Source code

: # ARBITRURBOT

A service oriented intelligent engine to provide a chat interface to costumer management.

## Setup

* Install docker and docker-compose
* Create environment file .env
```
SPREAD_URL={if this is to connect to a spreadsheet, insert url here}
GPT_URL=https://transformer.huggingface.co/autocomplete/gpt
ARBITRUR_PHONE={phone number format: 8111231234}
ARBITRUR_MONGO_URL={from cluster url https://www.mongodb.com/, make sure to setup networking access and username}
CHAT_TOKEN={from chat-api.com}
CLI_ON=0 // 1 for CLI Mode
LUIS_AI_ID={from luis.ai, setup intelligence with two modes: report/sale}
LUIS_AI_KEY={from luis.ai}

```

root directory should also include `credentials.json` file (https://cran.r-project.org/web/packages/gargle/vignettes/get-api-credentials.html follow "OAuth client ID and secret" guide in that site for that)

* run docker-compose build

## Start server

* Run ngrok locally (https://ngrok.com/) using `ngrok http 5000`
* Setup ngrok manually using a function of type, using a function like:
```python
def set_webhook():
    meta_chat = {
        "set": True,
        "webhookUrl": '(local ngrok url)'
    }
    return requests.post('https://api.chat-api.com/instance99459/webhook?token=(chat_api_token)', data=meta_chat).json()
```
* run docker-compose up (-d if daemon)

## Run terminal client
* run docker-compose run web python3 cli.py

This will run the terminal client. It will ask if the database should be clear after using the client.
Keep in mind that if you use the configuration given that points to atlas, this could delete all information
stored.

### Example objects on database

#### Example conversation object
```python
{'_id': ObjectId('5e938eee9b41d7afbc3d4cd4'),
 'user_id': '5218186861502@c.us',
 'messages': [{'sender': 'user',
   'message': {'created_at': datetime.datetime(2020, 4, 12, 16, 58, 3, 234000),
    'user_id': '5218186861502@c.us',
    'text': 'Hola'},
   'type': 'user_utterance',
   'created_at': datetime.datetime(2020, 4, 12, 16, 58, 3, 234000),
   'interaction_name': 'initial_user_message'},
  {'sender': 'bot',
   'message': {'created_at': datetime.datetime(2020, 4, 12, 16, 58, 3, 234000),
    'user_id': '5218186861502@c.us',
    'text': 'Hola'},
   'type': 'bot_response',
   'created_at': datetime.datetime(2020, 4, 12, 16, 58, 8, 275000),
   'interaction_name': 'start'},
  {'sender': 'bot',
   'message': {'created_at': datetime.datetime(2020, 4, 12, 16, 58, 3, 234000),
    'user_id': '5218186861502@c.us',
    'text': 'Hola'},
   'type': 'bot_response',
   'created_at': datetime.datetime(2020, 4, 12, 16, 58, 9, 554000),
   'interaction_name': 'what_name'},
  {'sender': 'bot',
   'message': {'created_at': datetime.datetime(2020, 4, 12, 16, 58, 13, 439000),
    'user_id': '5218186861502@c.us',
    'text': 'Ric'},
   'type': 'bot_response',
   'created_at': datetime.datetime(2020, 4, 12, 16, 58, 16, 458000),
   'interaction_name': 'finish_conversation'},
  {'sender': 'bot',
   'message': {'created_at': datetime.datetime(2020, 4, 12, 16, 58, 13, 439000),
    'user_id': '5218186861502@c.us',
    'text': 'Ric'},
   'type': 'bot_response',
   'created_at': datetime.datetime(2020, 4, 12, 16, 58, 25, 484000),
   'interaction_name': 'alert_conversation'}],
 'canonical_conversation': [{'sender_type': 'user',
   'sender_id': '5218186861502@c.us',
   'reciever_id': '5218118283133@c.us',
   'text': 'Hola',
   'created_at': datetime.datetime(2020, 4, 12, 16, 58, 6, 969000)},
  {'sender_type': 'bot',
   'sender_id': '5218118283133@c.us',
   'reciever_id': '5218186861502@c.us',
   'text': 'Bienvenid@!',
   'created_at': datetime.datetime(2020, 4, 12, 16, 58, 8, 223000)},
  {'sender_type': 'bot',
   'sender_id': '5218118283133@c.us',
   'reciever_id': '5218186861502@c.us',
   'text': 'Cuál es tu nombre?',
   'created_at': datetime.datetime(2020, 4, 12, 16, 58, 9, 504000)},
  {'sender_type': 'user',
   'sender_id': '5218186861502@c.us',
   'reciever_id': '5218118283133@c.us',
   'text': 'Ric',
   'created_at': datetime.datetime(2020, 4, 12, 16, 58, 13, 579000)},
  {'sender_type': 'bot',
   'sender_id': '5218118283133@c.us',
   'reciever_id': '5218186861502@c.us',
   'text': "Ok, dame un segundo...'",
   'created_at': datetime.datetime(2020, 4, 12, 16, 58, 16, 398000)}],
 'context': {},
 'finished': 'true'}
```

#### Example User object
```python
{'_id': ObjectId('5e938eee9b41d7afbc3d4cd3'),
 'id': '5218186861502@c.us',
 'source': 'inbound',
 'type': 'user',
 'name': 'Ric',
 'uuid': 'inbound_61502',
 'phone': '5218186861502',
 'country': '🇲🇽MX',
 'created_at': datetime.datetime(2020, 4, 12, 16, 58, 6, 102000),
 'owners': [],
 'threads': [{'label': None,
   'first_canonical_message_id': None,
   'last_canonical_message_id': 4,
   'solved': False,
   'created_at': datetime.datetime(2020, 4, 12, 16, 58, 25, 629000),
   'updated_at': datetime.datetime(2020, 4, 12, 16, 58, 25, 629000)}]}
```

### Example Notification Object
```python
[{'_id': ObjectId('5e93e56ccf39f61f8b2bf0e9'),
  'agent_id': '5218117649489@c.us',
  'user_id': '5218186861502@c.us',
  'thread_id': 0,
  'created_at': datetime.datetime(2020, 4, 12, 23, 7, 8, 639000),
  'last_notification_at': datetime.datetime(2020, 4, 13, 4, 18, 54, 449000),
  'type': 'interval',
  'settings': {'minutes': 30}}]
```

────────────────────

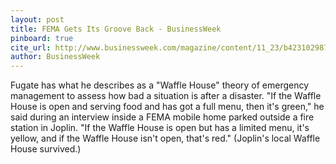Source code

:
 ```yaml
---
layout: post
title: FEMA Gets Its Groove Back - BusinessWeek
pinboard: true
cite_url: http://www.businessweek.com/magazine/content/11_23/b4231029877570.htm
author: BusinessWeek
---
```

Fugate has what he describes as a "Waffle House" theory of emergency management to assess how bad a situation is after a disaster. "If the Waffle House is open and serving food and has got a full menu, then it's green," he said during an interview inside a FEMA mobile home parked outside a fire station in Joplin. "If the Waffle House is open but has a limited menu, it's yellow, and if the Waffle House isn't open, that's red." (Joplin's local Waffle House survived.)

────────────────────

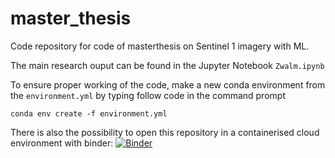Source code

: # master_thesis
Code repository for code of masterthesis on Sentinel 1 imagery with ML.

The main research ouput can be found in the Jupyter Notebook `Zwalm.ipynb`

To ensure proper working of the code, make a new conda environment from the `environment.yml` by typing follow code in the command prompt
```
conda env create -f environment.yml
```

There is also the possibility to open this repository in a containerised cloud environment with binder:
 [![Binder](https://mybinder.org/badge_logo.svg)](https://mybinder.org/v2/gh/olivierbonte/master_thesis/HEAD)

────────────────────

* [What is being asked]: Filter the preceding entries down to the lines with "ObjectId".

* [Expected output]:
{'_id': ObjectId('5e938eee9b41d7afbc3d4cd4'),
{'_id': ObjectId('5e938eee9b41d7afbc3d4cd3'),
[{'_id': ObjectId('5e93e56ccf39f61f8b2bf0e9'),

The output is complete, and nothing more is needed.